### [What to work on]
For each line of the data below that contains "frac", return that line.

#### Working data ####

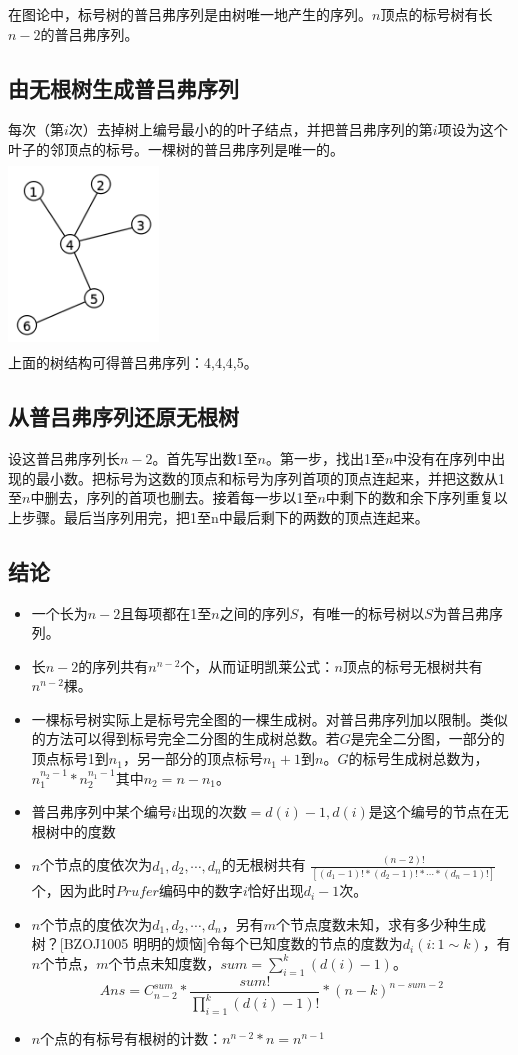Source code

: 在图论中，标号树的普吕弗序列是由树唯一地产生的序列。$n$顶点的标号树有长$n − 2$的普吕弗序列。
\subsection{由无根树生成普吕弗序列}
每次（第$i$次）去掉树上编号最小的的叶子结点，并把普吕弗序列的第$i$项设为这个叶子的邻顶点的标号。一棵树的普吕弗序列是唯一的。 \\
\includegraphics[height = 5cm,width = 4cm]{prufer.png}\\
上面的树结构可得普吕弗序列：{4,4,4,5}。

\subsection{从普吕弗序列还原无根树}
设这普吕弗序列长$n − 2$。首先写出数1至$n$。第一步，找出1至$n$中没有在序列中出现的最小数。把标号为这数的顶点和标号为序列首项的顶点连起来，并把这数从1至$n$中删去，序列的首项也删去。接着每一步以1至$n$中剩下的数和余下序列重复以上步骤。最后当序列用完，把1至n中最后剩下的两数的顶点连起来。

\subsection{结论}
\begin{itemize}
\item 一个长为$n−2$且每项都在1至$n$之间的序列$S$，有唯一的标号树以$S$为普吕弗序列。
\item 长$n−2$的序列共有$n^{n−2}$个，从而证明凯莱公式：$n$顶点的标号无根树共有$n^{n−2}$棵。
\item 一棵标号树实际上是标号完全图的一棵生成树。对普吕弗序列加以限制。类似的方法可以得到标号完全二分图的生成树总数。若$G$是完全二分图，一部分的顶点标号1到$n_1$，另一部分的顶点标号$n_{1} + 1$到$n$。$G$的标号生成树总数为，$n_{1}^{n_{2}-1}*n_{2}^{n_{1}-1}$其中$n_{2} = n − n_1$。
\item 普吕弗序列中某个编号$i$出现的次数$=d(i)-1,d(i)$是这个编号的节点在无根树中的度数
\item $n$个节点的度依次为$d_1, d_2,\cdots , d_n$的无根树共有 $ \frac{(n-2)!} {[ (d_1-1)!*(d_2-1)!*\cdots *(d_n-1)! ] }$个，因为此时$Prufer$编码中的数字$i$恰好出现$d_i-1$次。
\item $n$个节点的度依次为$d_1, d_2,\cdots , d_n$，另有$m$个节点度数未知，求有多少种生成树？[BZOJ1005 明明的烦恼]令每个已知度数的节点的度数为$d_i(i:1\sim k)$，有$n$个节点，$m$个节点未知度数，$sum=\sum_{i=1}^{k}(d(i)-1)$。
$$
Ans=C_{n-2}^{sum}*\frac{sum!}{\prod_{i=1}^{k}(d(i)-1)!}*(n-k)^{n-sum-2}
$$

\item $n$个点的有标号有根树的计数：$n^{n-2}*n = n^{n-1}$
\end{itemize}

####
#### Working data ####

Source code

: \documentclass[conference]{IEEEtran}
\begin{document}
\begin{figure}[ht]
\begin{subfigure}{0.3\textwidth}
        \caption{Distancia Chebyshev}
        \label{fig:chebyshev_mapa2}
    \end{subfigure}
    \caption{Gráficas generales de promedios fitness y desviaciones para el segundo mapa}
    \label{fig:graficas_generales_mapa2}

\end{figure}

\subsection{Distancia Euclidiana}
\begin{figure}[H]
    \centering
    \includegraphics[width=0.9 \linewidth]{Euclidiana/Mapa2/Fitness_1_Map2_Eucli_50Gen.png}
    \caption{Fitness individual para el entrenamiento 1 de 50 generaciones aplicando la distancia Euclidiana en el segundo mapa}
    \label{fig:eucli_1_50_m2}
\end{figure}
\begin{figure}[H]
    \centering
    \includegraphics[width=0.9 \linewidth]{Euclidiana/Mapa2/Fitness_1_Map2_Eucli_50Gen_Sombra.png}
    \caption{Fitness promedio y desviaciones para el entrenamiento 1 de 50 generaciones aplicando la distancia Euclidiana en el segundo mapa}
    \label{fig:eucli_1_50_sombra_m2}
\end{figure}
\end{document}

####
#### Working data ####

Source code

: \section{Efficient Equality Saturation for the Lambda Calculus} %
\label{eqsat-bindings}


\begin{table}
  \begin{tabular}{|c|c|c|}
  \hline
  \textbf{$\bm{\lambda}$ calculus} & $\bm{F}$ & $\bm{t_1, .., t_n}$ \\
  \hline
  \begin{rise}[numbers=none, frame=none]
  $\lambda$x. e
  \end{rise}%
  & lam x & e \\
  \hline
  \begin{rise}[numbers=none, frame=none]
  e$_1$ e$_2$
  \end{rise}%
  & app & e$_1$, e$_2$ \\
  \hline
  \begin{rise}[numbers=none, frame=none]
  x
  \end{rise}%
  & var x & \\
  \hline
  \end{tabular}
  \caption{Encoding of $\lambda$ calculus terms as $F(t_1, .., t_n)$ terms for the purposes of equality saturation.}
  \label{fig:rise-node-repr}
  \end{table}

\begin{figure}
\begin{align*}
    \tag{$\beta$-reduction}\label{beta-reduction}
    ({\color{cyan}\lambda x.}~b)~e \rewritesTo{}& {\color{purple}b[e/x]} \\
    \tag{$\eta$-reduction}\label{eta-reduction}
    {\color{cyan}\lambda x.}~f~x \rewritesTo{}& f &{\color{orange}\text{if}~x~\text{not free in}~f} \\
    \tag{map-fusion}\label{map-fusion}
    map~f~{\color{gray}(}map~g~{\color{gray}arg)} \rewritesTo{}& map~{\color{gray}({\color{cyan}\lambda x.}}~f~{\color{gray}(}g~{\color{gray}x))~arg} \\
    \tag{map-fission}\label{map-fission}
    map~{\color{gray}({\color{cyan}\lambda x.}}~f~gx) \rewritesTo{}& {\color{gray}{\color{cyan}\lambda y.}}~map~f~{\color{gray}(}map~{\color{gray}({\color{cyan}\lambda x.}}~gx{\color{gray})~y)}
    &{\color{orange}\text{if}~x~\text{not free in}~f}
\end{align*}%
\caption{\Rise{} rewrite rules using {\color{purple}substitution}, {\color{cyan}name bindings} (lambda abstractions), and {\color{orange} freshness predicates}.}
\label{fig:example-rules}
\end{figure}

####

### [Your solution]
\item $n$个节点的度依次为$d_1, d_2,\cdots , d_n$的无根树共有 $ \frac{(n-2)!} {[ (d_1-1)!*(d_2-1)!*\cdots *(d_n-1)! ] }$个，因为此时$Prufer$编码中的数字$i$恰好出现$d_i-1$次。
Ans=C_{n-2}^{sum}*\frac{sum!}{\prod_{i=1}^{k}(d(i)-1)!}*(n-k)^{n-sum-2}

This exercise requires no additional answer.